En définitive, Glauber Rocha dresse un portrait inoubliable du Brésil affamé et de la manière dont il intègre ses questions. Le texte du film, également de lui, avec Walter Lima Jr. , est extrêmement intelligent, en décrivant des personnages à l’intensité morale fascinante, aux conflits internes avec des dimensions infinies, tout en les insérant dans un western spaghetti à saveur brésilienne. Dans un monde de misère, de faim et de violence, la survie est si dangereuse qu’en abordant ces points dans une perspective purement religieuse, le cinéaste enrichit encore le message qu’il souhaite transmettre, montrant à quel point l’enfermement dans des cases morales est néfaste. Outre le scénario, le réalisateur, en partenariat avec Sérgio Ricardo, est également responsable des compositions musicales de l’œuvre. Quand l’image seule ne parvient pas à exprimer avec une certaine clarté le message de l’œuvre, ce sont les voix et les mélodies des Bachianas de Villa-Lobos – qui l’illustrent. D’autres aspects techniques brillent également, comme la photographie. Évitant les adversités techniques, et invoquant une fois de plus le choc entre forces antagonistes, Waldemar Lima livre un noir et blanc extrêmement riche en détails, qui, dans une blancheur étincelant de brutalité, met en valeur et colorie l’histoire, en spirale, presque en un phénomène physique, voire cosmique.

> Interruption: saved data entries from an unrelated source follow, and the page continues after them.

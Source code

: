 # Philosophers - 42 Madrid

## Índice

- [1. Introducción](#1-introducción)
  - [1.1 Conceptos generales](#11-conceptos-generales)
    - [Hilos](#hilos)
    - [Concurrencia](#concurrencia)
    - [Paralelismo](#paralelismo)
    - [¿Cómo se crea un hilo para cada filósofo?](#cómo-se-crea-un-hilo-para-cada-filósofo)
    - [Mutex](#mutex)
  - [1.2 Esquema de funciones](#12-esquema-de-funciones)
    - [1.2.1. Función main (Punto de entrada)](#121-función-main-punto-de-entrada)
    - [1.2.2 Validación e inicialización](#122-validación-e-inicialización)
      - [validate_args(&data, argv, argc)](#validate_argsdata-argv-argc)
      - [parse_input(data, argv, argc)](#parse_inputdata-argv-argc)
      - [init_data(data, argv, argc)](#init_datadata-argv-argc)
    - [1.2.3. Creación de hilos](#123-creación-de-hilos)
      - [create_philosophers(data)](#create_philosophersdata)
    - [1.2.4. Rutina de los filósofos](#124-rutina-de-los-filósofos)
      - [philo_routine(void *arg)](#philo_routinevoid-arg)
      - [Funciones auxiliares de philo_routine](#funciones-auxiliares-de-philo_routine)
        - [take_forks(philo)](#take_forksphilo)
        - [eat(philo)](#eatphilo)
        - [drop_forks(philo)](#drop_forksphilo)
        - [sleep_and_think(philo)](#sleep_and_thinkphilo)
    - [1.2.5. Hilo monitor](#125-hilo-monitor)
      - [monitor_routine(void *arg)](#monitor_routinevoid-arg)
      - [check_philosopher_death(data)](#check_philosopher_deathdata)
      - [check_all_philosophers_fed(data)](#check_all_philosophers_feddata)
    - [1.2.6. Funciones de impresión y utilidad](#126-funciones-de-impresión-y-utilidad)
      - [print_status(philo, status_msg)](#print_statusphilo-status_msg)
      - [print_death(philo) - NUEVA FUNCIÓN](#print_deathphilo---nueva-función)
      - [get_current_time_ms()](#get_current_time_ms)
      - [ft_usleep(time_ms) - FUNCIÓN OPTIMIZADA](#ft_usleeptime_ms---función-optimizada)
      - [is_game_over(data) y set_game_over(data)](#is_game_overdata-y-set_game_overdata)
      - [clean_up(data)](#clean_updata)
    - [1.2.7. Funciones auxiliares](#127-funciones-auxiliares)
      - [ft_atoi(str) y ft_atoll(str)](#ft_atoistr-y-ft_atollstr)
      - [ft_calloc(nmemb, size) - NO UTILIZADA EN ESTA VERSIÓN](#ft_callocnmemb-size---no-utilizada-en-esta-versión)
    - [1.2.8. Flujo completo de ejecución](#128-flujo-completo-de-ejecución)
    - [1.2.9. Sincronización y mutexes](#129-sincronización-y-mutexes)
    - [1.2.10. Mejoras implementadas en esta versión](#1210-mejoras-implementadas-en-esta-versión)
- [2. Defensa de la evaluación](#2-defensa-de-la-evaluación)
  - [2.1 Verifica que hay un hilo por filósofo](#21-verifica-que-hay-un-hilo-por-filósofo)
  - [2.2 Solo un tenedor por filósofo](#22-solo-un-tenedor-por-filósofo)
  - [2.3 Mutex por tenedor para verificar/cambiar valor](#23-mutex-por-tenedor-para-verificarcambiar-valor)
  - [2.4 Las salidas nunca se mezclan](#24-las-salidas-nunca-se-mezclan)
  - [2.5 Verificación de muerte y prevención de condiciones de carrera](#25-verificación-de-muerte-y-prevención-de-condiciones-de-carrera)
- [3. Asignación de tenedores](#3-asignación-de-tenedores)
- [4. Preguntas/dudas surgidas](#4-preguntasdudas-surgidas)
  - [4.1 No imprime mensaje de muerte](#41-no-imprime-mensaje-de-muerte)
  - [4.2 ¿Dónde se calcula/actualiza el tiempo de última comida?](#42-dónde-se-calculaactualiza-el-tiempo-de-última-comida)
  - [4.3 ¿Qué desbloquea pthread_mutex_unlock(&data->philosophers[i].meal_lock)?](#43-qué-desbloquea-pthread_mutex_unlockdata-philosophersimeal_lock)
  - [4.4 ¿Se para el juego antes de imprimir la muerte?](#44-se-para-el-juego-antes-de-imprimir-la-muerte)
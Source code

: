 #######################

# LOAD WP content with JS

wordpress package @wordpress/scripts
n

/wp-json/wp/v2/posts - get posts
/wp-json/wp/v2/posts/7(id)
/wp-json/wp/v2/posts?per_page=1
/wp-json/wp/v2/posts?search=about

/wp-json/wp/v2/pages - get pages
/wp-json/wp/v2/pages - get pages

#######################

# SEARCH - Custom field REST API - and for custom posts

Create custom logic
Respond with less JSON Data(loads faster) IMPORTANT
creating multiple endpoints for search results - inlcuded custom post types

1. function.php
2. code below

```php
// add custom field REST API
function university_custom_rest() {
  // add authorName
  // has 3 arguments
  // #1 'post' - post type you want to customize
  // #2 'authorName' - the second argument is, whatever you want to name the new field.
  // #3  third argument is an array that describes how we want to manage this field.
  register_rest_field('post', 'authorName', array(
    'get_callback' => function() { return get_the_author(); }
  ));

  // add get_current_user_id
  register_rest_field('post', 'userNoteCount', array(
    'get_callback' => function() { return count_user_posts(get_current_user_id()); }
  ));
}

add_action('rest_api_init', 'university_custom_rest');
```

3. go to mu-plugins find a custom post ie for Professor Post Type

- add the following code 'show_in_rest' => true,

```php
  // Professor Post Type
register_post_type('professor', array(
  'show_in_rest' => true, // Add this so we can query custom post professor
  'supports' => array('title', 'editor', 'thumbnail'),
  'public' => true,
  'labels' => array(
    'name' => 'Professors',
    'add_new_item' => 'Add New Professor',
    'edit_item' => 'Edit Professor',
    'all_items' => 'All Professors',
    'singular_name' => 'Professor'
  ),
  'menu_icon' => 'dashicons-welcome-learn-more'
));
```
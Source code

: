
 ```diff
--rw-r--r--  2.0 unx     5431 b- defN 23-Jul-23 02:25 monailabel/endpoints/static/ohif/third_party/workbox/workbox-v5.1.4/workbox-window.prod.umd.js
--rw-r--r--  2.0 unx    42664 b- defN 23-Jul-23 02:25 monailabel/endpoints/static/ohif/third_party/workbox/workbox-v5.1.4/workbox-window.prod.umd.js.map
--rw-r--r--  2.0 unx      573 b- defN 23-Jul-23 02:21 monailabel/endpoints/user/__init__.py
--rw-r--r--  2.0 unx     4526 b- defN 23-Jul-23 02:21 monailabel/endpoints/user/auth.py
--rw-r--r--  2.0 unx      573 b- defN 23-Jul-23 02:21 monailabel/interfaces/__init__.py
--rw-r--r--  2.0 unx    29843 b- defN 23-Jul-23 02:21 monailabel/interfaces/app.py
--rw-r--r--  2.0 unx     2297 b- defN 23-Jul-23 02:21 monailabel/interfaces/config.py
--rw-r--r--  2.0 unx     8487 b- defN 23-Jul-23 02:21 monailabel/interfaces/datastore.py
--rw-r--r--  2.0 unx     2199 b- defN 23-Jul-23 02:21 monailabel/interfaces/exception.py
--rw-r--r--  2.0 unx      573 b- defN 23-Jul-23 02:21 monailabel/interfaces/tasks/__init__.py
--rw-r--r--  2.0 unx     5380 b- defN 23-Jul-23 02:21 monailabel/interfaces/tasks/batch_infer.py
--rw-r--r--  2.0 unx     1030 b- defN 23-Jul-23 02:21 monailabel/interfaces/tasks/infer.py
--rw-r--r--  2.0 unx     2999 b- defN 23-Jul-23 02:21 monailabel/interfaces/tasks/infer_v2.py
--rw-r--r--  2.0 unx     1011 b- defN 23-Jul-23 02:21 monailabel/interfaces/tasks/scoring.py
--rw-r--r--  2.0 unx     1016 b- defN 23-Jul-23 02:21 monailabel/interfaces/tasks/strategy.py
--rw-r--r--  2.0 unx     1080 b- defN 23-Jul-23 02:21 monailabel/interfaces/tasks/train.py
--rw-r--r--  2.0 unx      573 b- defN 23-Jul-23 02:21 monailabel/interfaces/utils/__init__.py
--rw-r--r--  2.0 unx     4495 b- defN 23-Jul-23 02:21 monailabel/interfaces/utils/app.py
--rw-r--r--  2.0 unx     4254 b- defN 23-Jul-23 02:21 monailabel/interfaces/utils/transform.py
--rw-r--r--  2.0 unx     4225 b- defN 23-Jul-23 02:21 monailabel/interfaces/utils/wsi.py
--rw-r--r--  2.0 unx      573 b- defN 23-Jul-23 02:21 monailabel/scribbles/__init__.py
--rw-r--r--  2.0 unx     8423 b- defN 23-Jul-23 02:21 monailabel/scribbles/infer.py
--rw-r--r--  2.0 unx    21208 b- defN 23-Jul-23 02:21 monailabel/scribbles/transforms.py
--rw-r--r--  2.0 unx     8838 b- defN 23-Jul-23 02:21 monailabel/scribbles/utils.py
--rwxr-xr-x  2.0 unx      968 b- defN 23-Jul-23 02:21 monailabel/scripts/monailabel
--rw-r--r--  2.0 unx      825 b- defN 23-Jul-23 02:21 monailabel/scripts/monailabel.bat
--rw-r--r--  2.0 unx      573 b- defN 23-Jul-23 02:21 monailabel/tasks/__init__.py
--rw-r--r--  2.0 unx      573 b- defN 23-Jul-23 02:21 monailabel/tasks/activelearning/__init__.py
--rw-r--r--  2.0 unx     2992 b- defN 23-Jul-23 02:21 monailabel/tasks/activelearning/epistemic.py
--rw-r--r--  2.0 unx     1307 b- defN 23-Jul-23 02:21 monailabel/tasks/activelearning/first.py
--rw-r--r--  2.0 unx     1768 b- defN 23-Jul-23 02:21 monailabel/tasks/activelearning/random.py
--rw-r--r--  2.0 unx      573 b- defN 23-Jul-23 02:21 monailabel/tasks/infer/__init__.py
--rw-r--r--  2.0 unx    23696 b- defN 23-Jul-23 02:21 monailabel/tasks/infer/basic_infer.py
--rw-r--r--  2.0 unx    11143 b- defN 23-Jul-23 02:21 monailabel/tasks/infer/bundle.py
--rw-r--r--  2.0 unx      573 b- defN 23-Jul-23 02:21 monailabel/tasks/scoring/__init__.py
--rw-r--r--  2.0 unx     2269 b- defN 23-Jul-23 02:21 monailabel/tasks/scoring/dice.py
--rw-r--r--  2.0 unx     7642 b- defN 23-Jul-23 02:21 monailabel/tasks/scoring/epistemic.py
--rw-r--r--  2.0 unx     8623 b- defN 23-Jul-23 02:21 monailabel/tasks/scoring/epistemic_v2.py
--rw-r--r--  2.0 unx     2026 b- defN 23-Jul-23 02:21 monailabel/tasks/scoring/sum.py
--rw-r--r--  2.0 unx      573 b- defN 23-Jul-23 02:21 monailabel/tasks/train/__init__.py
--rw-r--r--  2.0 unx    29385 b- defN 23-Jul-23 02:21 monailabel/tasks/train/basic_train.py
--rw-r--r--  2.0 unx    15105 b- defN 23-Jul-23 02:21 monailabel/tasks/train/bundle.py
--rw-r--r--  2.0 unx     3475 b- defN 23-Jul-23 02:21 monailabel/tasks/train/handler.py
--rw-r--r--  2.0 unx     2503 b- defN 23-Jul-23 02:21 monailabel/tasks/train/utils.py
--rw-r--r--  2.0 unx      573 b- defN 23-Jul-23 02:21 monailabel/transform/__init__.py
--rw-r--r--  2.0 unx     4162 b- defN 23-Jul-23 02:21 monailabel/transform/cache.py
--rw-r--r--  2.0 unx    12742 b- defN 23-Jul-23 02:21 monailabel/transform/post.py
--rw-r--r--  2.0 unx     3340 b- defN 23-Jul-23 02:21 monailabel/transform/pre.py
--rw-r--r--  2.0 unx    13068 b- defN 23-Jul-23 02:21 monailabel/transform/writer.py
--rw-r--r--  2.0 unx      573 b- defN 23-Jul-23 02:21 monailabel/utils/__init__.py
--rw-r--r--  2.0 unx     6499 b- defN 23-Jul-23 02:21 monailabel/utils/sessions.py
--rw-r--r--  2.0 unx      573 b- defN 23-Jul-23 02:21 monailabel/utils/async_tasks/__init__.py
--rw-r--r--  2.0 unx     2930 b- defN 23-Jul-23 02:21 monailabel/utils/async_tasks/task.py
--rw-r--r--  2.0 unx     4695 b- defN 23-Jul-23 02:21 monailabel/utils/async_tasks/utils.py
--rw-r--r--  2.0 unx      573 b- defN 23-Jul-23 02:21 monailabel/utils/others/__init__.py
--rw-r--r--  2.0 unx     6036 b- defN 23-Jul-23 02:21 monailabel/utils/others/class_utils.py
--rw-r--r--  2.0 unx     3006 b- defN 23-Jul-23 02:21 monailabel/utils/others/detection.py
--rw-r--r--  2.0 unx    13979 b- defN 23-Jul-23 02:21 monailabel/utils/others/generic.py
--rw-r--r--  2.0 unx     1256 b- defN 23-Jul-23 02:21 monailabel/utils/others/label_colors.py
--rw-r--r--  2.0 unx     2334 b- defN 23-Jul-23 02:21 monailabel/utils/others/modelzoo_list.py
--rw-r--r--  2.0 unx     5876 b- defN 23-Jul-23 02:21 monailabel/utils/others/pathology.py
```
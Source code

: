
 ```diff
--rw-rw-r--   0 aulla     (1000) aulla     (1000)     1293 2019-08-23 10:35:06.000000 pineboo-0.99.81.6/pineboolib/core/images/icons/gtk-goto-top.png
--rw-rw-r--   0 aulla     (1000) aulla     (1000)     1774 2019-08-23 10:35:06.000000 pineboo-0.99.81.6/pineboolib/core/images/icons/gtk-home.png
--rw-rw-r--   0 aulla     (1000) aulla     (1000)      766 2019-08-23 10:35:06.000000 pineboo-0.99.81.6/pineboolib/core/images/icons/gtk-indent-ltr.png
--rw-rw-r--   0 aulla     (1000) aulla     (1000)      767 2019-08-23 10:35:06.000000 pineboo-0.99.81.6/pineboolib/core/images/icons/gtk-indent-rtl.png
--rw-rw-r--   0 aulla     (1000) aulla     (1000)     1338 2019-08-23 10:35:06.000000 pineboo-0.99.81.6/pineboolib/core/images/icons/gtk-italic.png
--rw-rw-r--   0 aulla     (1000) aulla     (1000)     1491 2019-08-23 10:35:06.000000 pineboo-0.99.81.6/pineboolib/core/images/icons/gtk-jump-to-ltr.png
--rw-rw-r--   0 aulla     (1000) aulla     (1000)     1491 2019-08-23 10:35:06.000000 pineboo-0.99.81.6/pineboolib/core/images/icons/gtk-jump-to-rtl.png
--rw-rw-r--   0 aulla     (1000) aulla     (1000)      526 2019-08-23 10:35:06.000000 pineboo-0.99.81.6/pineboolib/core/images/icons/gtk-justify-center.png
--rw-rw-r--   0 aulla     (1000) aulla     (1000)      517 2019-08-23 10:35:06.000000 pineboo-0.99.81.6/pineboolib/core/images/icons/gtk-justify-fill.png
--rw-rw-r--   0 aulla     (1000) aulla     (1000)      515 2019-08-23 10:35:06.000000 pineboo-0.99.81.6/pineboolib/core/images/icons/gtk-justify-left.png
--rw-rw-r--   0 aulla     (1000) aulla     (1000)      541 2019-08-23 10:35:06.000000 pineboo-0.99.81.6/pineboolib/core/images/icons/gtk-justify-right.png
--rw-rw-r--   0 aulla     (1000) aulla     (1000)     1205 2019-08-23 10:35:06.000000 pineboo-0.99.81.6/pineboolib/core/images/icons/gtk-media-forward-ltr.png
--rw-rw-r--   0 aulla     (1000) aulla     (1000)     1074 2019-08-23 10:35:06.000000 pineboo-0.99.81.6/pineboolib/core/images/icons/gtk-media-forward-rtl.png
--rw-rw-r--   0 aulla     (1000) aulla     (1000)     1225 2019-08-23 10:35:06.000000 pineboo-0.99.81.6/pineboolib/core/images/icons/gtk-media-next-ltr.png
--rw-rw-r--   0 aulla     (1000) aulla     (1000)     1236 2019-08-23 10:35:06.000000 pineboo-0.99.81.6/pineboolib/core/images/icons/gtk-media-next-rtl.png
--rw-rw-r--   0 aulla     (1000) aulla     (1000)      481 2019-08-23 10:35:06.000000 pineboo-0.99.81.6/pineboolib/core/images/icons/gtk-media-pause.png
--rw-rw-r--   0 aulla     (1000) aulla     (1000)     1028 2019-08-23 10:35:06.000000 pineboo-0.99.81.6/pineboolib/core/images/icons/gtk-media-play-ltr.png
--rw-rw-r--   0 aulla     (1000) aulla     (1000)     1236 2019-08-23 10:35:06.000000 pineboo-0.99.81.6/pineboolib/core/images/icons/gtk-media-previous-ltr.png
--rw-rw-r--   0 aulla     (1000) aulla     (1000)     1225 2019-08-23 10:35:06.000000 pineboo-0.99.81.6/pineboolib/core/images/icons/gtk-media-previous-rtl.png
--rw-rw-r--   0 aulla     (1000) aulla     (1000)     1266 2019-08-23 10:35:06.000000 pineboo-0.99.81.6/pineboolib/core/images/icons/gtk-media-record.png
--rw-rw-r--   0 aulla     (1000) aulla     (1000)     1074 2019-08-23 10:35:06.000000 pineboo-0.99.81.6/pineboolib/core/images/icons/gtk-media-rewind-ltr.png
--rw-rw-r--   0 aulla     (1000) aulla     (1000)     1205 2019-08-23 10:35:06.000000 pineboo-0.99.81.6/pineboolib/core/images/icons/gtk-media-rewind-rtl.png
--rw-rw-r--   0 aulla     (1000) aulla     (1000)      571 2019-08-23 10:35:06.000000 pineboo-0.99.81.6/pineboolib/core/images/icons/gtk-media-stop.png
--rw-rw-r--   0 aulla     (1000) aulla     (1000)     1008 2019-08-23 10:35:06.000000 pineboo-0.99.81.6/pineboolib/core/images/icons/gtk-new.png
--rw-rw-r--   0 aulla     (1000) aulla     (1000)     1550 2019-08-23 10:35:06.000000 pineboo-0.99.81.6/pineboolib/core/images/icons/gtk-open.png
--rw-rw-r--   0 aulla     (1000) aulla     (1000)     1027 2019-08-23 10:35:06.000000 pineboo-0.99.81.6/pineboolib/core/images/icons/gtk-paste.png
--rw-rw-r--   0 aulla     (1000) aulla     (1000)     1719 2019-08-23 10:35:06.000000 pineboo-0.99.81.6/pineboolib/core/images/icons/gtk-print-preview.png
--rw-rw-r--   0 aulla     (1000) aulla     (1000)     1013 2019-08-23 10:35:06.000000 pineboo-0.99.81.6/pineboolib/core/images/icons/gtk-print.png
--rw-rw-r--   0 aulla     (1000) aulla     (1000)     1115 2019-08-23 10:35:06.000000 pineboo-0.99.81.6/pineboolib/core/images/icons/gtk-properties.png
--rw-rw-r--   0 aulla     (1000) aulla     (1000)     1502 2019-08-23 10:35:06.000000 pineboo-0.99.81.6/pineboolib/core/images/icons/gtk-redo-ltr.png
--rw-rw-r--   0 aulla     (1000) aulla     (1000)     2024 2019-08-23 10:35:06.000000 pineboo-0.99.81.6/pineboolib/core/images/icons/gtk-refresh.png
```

Quelques mots, les derniers. Cette violence mystique sera magistralement incarnée six ans plus tard dans un autre poème cinématographique de Rocha, Der Leone have sept cabeças, par un acteur étincelant : Jean-Pierre Léaud, impeccable en prêtre halluciné. Urgence de ressortir ce film. Et appel aux cinéastes contemporains, palmés ou non, d’engager Jean-Pierre Léaud pour de nouvelles fulgurances magiques.